_Work item_:
For the word "python", state how many lines below contain it. Give no other text.

_Data to examine_:
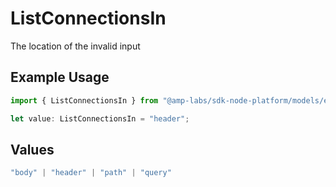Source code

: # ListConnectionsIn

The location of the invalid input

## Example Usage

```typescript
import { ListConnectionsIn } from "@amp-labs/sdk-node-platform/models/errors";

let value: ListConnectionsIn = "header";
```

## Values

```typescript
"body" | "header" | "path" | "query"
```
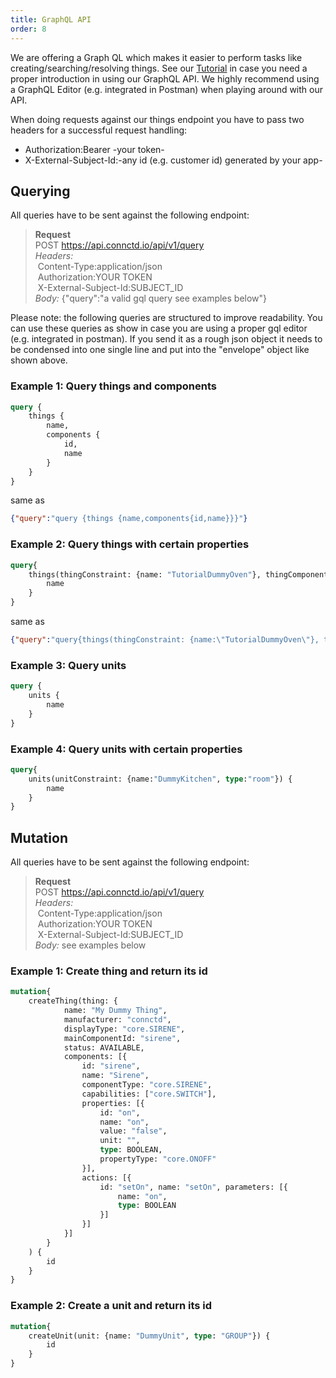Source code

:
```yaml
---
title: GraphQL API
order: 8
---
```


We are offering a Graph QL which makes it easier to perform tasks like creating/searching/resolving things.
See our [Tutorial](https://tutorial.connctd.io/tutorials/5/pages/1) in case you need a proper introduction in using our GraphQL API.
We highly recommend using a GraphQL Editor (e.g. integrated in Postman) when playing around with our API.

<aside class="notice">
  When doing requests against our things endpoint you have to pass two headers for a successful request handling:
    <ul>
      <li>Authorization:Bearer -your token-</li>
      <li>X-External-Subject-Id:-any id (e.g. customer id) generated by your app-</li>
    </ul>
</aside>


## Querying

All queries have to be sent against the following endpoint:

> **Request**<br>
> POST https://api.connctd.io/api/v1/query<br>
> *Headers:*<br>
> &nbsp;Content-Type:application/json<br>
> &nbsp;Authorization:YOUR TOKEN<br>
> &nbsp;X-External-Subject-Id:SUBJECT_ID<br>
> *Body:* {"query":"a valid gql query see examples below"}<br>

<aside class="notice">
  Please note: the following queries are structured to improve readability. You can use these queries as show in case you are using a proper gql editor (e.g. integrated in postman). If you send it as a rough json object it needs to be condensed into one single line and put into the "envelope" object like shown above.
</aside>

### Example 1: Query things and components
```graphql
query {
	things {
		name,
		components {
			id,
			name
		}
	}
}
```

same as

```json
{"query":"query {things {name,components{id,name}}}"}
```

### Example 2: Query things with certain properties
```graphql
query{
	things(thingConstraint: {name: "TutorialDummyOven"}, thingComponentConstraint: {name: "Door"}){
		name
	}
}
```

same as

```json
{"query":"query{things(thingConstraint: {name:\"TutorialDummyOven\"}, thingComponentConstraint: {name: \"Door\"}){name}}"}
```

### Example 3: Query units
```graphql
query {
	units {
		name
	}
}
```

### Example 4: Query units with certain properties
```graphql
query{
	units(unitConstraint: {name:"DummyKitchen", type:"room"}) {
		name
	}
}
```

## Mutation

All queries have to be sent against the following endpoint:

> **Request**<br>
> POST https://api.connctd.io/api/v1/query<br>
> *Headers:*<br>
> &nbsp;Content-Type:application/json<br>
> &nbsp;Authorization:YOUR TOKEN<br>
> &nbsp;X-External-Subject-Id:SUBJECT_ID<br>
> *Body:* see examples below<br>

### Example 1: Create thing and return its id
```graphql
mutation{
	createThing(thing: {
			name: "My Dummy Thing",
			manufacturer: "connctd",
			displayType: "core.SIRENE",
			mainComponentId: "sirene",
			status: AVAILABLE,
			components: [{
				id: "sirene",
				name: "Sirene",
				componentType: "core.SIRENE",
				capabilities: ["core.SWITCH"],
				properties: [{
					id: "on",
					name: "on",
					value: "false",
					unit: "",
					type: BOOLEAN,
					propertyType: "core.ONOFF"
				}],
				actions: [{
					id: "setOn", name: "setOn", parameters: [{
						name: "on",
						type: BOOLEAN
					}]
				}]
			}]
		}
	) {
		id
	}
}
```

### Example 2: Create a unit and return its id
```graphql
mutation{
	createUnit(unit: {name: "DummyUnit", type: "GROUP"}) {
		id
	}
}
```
--
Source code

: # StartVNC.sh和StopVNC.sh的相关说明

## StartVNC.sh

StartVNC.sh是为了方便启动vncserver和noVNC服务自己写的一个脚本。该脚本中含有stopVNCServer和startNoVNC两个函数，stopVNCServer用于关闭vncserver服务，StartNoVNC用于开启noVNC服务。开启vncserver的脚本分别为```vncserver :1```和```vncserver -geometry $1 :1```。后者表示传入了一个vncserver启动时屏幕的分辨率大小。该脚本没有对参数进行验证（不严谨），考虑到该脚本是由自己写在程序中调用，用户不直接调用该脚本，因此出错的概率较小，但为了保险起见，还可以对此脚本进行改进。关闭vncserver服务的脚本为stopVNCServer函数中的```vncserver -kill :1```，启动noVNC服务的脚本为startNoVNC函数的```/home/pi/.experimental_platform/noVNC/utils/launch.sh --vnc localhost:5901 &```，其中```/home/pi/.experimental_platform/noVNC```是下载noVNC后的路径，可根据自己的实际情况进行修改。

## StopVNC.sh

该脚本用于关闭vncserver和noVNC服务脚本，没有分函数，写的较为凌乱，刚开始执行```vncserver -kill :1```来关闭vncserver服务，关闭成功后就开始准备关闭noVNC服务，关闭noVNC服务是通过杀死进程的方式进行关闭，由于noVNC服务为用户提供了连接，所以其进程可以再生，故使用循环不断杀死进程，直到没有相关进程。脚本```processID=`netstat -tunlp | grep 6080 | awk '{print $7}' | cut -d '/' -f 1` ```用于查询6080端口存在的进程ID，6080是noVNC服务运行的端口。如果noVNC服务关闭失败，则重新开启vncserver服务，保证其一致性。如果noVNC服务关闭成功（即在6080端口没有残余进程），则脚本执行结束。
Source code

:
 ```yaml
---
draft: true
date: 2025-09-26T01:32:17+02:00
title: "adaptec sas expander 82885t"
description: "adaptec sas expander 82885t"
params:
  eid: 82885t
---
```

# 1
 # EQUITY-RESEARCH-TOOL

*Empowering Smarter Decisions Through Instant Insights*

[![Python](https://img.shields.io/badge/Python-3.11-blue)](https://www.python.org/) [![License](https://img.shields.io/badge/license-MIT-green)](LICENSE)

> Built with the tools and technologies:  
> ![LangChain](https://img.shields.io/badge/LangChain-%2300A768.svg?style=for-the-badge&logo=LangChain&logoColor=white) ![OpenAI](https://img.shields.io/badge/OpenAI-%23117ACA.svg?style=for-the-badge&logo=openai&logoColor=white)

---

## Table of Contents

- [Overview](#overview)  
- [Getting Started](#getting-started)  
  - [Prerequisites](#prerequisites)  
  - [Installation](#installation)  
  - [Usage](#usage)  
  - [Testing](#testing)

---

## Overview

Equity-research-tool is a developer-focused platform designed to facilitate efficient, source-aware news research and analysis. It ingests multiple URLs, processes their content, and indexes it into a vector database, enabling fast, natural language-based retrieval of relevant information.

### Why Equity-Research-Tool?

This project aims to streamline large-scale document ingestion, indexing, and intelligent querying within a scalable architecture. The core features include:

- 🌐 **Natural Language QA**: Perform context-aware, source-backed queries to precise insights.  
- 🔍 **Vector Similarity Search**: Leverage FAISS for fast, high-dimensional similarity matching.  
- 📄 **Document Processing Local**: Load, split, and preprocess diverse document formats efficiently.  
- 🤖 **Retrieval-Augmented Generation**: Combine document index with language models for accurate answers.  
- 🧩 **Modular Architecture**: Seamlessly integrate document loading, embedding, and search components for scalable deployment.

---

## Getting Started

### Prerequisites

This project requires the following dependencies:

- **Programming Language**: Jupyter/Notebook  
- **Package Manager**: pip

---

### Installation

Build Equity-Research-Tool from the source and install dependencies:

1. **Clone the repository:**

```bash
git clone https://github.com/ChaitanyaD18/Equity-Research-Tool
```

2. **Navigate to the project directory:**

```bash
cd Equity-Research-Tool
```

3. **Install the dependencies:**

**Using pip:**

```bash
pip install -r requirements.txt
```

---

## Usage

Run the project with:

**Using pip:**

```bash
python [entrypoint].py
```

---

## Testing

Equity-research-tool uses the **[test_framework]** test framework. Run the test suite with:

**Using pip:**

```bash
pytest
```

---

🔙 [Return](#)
==
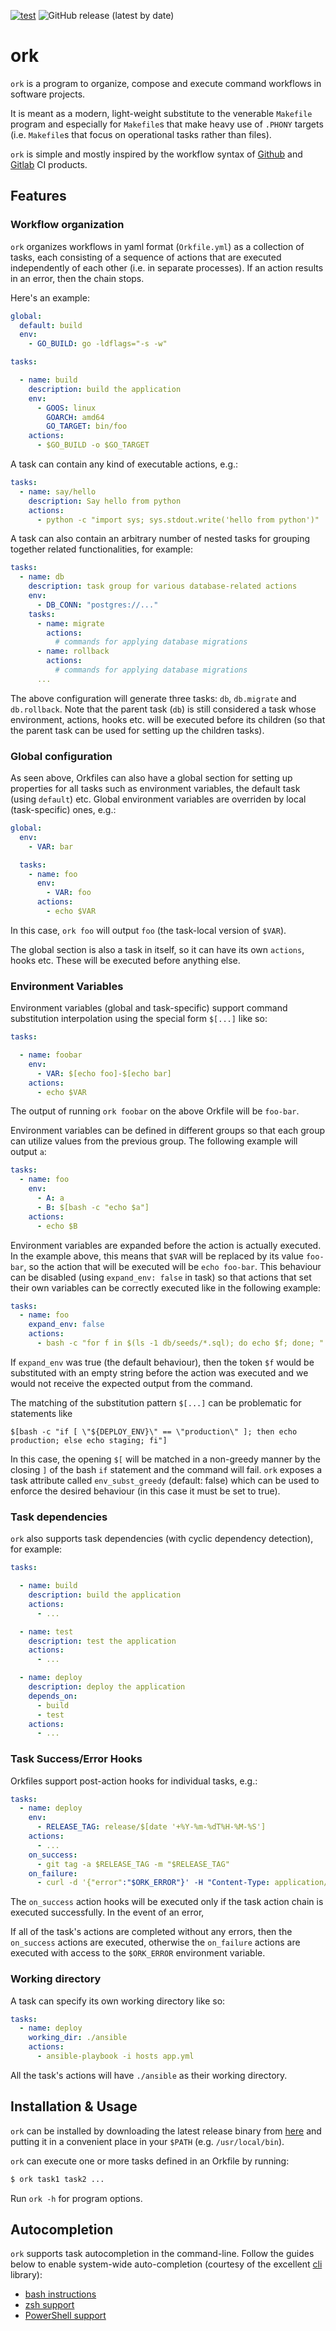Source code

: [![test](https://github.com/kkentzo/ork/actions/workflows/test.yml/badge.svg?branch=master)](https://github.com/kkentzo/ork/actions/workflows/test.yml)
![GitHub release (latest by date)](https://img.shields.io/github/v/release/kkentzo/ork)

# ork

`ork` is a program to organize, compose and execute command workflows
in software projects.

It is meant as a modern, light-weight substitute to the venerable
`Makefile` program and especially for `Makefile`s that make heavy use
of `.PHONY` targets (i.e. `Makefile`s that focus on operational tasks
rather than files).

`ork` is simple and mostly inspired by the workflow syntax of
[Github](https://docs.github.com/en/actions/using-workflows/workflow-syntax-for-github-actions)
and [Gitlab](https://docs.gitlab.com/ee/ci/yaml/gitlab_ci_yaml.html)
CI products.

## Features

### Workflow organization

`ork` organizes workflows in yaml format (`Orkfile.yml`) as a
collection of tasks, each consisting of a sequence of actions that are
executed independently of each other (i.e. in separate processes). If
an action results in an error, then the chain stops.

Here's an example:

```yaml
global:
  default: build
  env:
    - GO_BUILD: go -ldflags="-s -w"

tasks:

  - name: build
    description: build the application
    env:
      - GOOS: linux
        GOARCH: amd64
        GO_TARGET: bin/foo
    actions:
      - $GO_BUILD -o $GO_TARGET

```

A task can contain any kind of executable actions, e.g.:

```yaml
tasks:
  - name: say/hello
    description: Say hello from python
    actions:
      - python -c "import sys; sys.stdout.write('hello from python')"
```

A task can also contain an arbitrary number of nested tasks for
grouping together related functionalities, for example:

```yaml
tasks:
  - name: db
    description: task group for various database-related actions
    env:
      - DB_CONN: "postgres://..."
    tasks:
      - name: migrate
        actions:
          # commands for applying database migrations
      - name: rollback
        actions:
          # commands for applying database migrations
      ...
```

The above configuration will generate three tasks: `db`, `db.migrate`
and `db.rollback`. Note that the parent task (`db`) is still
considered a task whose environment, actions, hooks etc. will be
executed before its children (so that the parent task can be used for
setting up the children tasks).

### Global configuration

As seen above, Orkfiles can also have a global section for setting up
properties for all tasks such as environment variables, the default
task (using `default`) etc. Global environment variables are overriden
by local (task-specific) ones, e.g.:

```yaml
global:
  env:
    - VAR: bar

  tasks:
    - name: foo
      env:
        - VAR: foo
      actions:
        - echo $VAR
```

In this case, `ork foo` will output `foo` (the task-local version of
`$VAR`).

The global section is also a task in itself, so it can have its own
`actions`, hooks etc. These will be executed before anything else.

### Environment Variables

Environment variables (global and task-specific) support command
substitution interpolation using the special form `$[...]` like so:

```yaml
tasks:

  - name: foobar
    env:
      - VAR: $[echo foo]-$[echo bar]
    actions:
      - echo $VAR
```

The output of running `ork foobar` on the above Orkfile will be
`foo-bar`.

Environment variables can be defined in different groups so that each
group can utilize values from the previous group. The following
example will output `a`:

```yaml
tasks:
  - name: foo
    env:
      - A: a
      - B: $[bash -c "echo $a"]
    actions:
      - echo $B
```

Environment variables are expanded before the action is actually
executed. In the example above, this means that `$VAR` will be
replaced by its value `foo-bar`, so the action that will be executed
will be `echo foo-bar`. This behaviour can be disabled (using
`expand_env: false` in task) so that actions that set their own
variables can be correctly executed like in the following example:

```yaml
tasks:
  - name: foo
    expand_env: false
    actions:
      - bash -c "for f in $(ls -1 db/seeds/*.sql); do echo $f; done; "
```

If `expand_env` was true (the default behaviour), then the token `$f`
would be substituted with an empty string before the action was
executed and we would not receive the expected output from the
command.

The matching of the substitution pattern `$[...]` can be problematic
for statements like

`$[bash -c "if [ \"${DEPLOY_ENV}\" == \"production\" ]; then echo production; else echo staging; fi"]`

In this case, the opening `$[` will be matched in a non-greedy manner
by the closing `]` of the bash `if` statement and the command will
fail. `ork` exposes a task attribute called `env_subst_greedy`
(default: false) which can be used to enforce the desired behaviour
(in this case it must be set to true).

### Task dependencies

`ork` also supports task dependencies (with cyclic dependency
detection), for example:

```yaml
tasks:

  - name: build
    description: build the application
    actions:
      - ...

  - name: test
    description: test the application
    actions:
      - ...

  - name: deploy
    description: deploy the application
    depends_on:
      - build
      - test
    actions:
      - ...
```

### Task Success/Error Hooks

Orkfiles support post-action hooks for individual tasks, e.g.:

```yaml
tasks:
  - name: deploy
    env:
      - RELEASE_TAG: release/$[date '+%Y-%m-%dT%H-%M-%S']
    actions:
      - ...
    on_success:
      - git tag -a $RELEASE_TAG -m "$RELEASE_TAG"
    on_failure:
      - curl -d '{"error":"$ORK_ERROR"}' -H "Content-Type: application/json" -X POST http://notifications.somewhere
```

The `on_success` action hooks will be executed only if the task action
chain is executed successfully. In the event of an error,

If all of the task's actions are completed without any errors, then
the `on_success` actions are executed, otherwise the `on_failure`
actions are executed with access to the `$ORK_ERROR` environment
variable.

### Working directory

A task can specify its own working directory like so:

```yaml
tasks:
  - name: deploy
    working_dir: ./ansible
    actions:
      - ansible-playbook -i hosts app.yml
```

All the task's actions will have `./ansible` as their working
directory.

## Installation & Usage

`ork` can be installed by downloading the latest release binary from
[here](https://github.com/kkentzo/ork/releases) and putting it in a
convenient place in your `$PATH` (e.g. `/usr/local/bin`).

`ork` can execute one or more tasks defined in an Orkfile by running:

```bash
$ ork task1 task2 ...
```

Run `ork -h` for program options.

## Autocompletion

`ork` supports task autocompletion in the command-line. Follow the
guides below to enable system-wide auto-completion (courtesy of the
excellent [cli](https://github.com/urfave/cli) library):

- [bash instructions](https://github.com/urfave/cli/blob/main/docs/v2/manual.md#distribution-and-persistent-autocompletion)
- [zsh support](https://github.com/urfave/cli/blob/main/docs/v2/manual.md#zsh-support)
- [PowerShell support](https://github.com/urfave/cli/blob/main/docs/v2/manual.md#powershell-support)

_Answer to the exercise_:
4